I do not like adding a switch with such a narrow usage and would prefer,
like Robin, a more well rounded and more general solution.
That said, I do not see any specific problems with the proposed switch. Not
even sure if that matters, as I am not even sure I can review CSRs :)
Kind Regards, Thomas
On Tue, Oct 17, 2017 at 3:00 PM, David Holmes <david.holmes at oracle.com>
wrote:
> On 17/10/2017 10:41 PM, Robbin Ehn wrote:
>
>> On 10/17/2017 12:29 PM, David Holmes wrote:
>>
>>> On 17/10/2017 7:28 PM, Robbin Ehn wrote:
>>>
>>>> My understanding from prior discussion (ie when we fixed the 2MB stack
>>>>> limit) is that it doesn't work for them to use a new thread for the JVM.

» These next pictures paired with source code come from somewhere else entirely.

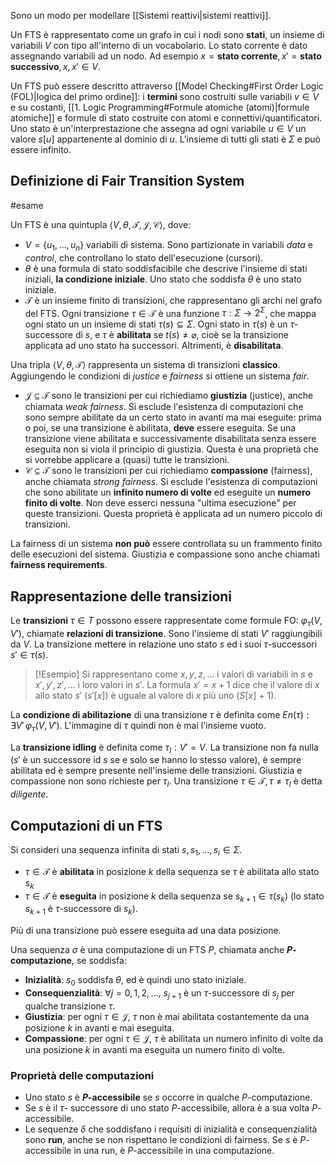 Sono un modo per modellare [[Sistemi reattivi|sistemi reattivi]].

Un FTS è rappresentato come un grafo in cui i nodi sono **stati**, un insieme di variabili $V$ con tipo all'interno di un vocabolario.
Lo stato corrente è dato assegnando variabili ad un nodo. Ad esempio $x = \textbf{stato corrente}, x' = \textbf{stato successivo}, x,x' \in V$.

Un FTS può essere descritto attraverso [[Model Checking#First Order Logic (FOL)|logica del primo ordine]]: i **termini** sono costruiti sulle variabili $v \in V$ e su costanti, [[1. Logic Programming#Formule atomiche (atomi)|formule atomiche]] e formule di stato costruite con atomi e connettivi/quantificatori.
Uno stato è un'interprestazione che assegna ad ogni variabile $u \in V$ un valore $s[u]$ appartenente al dominio di $u$. L'insieme di tutti gli stati è $\Sigma$ e può essere infinito.

## Definizione di Fair Transition System
#esame

Un FTS è una quintupla $\langle V, \theta, \mathcal{T}, \mathcal{J}, \mathcal{C}\rangle$, dove:
- $V = \{u_1,\dots,u_n\}$ variabili di sistema. Sono partizionate in variabili $data$ e $control$, che controllano lo stato dell'esecuzione (cursori).
- $\theta$ è una formula di stato soddisfacibile che descrive l'insieme di stati iniziali, **la condizione iniziale**. Uno stato che soddisfa $\theta$ è uno stato iniziale.
- $\mathcal{T}$ è un insieme finito di transizioni, che rappresentano gli archi nel grafo del FTS. Ogni transizione $\tau \in \mathcal{T}$ è una funzione $\tau : \Sigma \rightarrow 2^\Sigma$, che mappa ogni stato un un insieme di stati $\tau(s) \subseteq \Sigma$. Ogni stato in $\tau(s)$ è un $\tau$-successore di $s$, e $\tau$ è **abilitata** se $t(s) \neq \varnothing$, cioè se la transizione applicata ad uno stato ha successori. Altrimenti, è **disabilitata**.

Una tripla $\langle V, \theta, \mathcal{T}\rangle$ rappresenta un sistema di transizioni **classico**. Aggiungendo le condizioni di *justice* e *fairness* si ottiene un sistema *fair*.

- $\mathcal{J} \subseteq \mathcal{T}$ sono le transizioni per cui richiediamo **giustizia** (justice), anche chiamata *weak fairness*. Si esclude l'esistenza di computazioni che sono sempre abilitate da un certo stato in avanti ma mai eseguite: prima o poi, se una transizione è abilitata, **deve** essere eseguita. Se una transizione viene abilitata e successivamente disabilitata senza essere eseguita non si viola il principio di giustizia. Questa è una proprietà che si vorrebbe applicare a (quasi) tutte le transizioni.
- $\mathcal{C} \subseteq \mathcal{T}$ sono le transizioni per cui richiediamo **compassione** (fairness), anche chiamata *strong fairness*. Si esclude l'esistenza di computazioni che sono abilitate un **infinito numero di volte** ed eseguite un **numero finito di volte**. Non deve esserci nessuna "ultima esecuzione" per queste transizioni. Questa proprietà è applicata ad un numero piccolo di transizioni.

La fairness di un sistema **non può** essere controllata su un frammento finito delle esecuzioni del sistema.
Giustizia e compassione sono anche chiamati **fairness requirements**.

## Rappresentazione delle transizioni

Le **transizioni** $\tau \in T$ possono essere rappresentate come formule FO: $\varphi_{\tau}(V,V')$, chiamate **relazioni di transizione**. 
Sono l'insieme di stati $V'$ raggiungibili da $V$. 
La transizione mettere in relazione uno stato $s$ ed i suoi $\tau$-successori $s' \in \tau(s)$.

>[!Esempio]
>Si rappresentano come $x,y,z,\dots$ i valori di variabili in $s$ e $x',y',z',\dots$ i loro valori in $s'$.
>La formula $x' = x + 1$ dice che il valore di $x$ allo stato $s'$ ($s'[x]$) è uguale al valore di $x$ più uno ($S[x]$ + 1).

La **condizione di abilitazione** di una transizione $\tau$ è definita come $En(\tau): \exists V' \, \varphi_{\tau}(V,V')$. L'immagine di $\tau$ quindi non è mai l'insieme vuoto.

La **transizione idling** è definita come $\tau_{I}:  V' = V$. La transizione non fa nulla ($s'$ è un successore id $s$ se e solo se hanno lo stesso valore), è sempre abilitata ed è sempre presente nell'insieme delle transizioni. Giustizia e compassione non sono richieste per $\tau_I$. 
Una transizione $\tau \in \mathcal{T}, \tau \neq \tau_{I}$ è detta *diligente*.

## Computazioni di un FTS

Si consideri una sequenza infinita di stati $s_{}, s_{1},\dots, \, s_{i}\in \Sigma$.
- $\tau \in \mathcal{T}$ è **abilitata** in posizione $k$ della sequenza se $\tau$ è abilitata allo stato $s_k$
- $\tau \in \mathcal{T}$ è **eseguita** in posizione $k$ della sequenza se $s_{k+1} \in \tau(s_k)$ (lo stato $s_{k+1}$ è $\tau$-successore di $s_k$).

Più di una transizione può essere eseguita ad una data posizione.

Una sequenza $\sigma$ è una computazione di un FTS $P$, chiamata anche **$P$-computazione**, se soddisfa:
- **Inizialità**: $s_0$ soddisfa $\theta$, ed è quindi uno stato iniziale.
- **Consequenzialità**: $\forall j = 0,1,2,\dots$, $s_{j+1}$ è un $\tau$-successore di $s_j$ per qualche transizione $\tau$.
- **Giustizia**: per ogni $\tau \in \mathcal{J}$, $\tau$ non è mai abilitata costantemente da una posizione $k$ in avanti e mai eseguita.
- **Compassione**: per ogni $\tau \in \mathcal{J}$, $\tau$ è abilitata un numero infinito di volte da una posizione $k$ in avanti ma eseguita un numero finito di volte.

### Proprietà delle computazioni
- Uno stato $s$ è **$P$-accessibile** se $s$ occorre in qualche $P$-computazione.
- Se $s$ è il $\tau$- successore di uno stato $P$-accessibile, allora è a sua volta $P$-accessibile.
- Le sequenze $\delta$ che soddisfano i requisiti di inizialità e consequenzialità sono **run**, anche se non rispettano le condizioni di fairness. Se $s$ è $P$-accessibile in una run, è $P$-accessibile in una computazione.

>>>>> The change to support anything but unlimited stack size also helped (and
>>>>> the 8M limit when 'unlimited' is tolerable) but really they just want a
>>>>> simple way to say "please don't bother with stack guards, I can deal with
>>>>> that myself".
>>>>>
>>>>
>>>> Is there a problem I'm not seeing to extends this to all attaching
>>>> threads?
>>>> E.g. -XX:+DisableAttachingThreadGuardPages (more useful option I would
>>>> say)
>>>>
>>>
>>> Yes - that allows it to impact all of our launchers as well - not
>>> something I want to allow for. It opens the door for a myriad of bug
>>> reports if people use this flag without understanding it's consequences.
>>>
>>> The aim here is to solve a specific problem, not introduce new ways to
>>> break things.
>>>
>>
>> First, since this is broken, you would fix the issue with different
>> stacksizes.
>>
>
> Not sure what you consider "broken". The current approach causes a problem
> for runtimes that want to do their own stack guards. The proposal is to
> allow them by giving a flag to turn ours off - but only for the primordial
> thread, as that is where the problem lies.
>
> And secondly, I think the solution to that is to move all 'text' options
>> to the launcher and have the CreateVM taking a data structure with
>> pre-parsed options. And let the launcher choose which options to expose to
>> the end-user. Meaning our own java launcher would never expose this option.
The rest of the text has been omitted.